» **Requirement**: Your answer should be every line of the entries that has the string "asked" in it.

------ Raw data

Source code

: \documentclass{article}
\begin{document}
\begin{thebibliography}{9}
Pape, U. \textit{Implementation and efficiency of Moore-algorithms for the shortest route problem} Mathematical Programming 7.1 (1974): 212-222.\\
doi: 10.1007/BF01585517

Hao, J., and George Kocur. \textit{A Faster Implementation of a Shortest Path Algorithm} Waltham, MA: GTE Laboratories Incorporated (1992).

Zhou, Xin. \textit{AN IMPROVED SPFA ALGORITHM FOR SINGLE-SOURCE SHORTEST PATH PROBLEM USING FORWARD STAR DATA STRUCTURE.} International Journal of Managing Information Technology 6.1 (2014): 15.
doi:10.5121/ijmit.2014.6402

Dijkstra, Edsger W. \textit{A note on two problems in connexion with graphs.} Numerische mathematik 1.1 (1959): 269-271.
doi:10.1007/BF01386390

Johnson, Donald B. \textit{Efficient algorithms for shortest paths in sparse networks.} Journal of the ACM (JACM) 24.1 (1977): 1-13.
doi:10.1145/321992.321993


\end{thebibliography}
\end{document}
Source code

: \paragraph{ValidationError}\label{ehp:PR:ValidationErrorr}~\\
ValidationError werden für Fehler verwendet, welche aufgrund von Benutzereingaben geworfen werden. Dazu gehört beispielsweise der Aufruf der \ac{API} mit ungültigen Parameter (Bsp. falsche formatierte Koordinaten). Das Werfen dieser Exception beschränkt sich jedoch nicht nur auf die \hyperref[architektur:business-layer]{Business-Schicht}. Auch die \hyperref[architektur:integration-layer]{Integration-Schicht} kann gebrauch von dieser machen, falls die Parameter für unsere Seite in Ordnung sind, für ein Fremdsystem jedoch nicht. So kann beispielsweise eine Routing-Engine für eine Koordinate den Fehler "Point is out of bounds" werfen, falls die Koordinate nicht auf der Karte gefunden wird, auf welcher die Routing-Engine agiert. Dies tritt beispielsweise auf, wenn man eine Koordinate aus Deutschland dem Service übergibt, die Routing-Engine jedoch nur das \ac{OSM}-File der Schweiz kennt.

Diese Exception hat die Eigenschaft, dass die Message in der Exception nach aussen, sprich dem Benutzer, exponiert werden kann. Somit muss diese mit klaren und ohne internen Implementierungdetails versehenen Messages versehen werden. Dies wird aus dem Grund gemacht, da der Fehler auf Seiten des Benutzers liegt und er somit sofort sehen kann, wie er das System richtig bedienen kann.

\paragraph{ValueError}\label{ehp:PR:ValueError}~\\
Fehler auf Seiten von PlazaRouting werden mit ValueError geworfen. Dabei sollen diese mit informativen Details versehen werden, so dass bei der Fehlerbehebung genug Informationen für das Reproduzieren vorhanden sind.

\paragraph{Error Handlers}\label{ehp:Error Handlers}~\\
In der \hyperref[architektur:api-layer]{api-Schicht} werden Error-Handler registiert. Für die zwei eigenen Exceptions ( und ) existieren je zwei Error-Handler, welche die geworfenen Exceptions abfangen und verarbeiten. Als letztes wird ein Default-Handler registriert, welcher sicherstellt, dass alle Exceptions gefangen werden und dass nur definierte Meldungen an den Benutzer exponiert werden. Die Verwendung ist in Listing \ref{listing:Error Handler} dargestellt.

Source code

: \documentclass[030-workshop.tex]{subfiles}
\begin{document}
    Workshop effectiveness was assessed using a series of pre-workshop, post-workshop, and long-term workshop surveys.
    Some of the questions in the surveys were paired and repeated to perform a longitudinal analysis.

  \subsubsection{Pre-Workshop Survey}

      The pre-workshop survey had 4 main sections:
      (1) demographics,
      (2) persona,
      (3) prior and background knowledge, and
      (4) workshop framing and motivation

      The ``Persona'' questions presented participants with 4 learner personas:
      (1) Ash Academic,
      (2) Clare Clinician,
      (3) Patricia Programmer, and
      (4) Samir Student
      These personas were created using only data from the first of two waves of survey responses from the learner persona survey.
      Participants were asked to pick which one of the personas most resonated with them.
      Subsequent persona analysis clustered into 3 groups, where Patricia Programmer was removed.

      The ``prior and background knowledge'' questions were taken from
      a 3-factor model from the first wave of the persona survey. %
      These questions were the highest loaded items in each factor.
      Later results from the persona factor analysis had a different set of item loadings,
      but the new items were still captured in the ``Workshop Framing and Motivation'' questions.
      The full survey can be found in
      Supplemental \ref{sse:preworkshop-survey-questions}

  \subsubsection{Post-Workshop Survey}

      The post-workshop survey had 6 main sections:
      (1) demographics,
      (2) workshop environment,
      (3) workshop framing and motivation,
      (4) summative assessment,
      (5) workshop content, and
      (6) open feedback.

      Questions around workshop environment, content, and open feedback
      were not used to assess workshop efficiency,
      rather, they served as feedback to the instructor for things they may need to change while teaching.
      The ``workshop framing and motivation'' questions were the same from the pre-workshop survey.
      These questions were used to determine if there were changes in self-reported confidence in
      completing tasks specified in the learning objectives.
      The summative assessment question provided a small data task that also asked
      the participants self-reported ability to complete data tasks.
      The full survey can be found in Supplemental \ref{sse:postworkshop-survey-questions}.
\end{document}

------------

» **Output for this exercise**:
      Participants were asked to pick which one of the personas most resonated with them.
      The summative assessment question provided a small data task that also asked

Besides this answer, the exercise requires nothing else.